The Royal Navy Recruitment Facebook page was set up in October 2009 as a dedicated channel for highlighting the opportunities a career in Royal Navy could afford potential recruits. Over the years, it has evolved to 'keep up' with the ever-changing needs of our audience. In 2017, for example, findings from the UK Graduate Careers Survey revealed: "the page would benefit from even more interactive elements" and "more videos including some interviews with current officers". Given our continuous strive for improvement, we decided to tackle both elements head on - recognising Facebook Live as the perfect medium.
Our goal was clear: improve interactivity between our followers and serving personnel – 'People Like Me'. Three fundamental objectives underpinned this focal point:
1. Extend the understanding of Royal Navy careers (in terms of breadth i.e. contact with target audience and depth i.e. exposing the previously inaccessible to them)
2. Enable those interested to ask otherwise recruitment-blocking questions (100% transparent answers and / or answers unobtainable from the typical sources)
3. Certify for potential recruits that a career in the Royal Navy is for them (help with identifying that this is the correct move career-wise and nudge)
KPIs were identified to measure the effectiveness of our efforts against these objectives: reach, shares and views; reactions and comments; website visits and Expression of Interest (EOI) form submissions respectively. As this was our first Facebook Live activity, we benchmarked performance against our closest comparator - RAF Recruitment - who had also just published their first Facebook Live.

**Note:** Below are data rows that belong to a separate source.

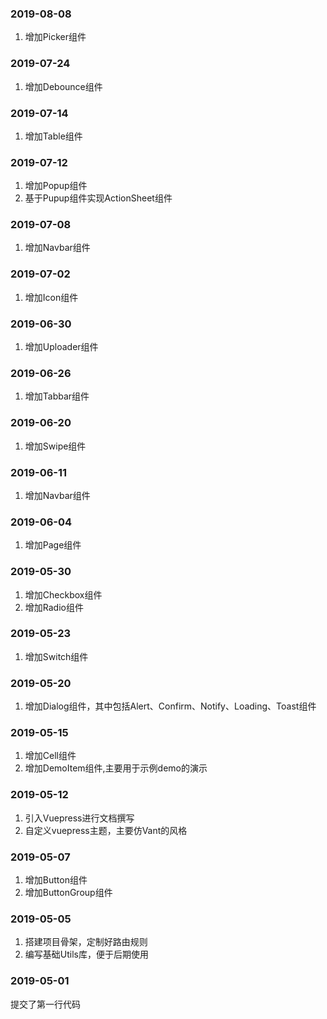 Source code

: ### 2019-08-08
1. 增加Picker组件

### 2019-07-24
1. 增加Debounce组件

### 2019-07-14
1. 增加Table组件

### 2019-07-12
1. 增加Popup组件
2. 基于Pupup组件实现ActionSheet组件

### 2019-07-08
1. 增加Navbar组件

### 2019-07-02
1. 增加Icon组件

### 2019-06-30
1. 增加Uploader组件

### 2019-06-26
1. 增加Tabbar组件

### 2019-06-20
1. 增加Swipe组件

### 2019-06-11
1. 增加Navbar组件

### 2019-06-04
1. 增加Page组件

### 2019-05-30
1. 增加Checkbox组件
2. 增加Radio组件

### 2019-05-23
1. 增加Switch组件

### 2019-05-20
1. 增加Dialog组件，其中包括Alert、Confirm、Notify、Loading、Toast组件

### 2019-05-15
1. 增加Cell组件
2. 增加DemoItem组件,主要用于示例demo的演示

### 2019-05-12
1. 引入Vuepress进行文档撰写
2. 自定义vuepress主题，主要仿Vant的风格

### 2019-05-07
1. 增加Button组件
2. 增加ButtonGroup组件

### 2019-05-05
1. 搭建项目骨架，定制好路由规则
2. 编写基础Utils库，便于后期使用

### 2019-05-01
提交了第一行代码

Our strategy was simple: share the personal experiences of serving personnel direct with potential recruits. We did this by hosting a panel of servicemen and women, discussing topics of mutual interest to both the organisation (e.g. 'pinch point' roles such as Submariners) and our audience (e.g. fitness). Our implementation was less simple given the heightened security surrounding the organisation. It meant a carefully coordinated programme of eight Facebook Live events, complementing both campaign activity and tactical dates.
[Figure 1 - see 'Media']
For example, we over-indexed in the first quarter of 2018 – a key recruitment drive window – with three Facebook Live events to support heavy above the line and digital activity. We tuned our timing further by targeting key dates pertinent to our audience such as UCAS entry deadlines (to establish the Royal Navy in the consideration set alongside further education) and International Women's Day (to promote the Royal Navy's ethos of equality, diversity and inclusion).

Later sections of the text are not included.